Start of Exercise data
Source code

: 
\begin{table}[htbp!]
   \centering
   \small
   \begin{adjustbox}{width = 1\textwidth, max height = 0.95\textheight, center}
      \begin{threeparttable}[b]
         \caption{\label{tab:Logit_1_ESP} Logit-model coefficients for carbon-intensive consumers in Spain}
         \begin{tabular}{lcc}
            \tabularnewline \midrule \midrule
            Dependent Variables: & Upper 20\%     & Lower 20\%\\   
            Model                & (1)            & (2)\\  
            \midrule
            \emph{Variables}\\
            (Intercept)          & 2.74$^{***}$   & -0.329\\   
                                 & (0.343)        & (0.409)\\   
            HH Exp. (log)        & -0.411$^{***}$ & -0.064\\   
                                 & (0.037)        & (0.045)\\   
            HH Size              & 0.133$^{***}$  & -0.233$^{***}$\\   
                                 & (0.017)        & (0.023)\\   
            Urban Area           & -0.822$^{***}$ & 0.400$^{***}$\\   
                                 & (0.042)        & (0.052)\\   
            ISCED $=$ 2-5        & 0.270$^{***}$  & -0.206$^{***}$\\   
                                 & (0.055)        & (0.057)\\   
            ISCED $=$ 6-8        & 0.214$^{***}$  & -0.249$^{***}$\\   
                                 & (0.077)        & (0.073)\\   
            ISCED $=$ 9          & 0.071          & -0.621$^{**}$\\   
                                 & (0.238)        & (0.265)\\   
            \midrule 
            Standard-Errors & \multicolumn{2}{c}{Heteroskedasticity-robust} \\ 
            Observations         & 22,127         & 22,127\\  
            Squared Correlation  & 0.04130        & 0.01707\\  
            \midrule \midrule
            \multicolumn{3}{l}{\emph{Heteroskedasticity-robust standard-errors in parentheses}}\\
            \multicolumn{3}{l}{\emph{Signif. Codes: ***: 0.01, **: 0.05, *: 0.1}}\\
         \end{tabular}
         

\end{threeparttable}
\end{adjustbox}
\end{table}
End of Exercise data
▸ Problem to work on
Indicate the number of lines in the data above that contain the string "robust", without any additional text.

▸ Response
2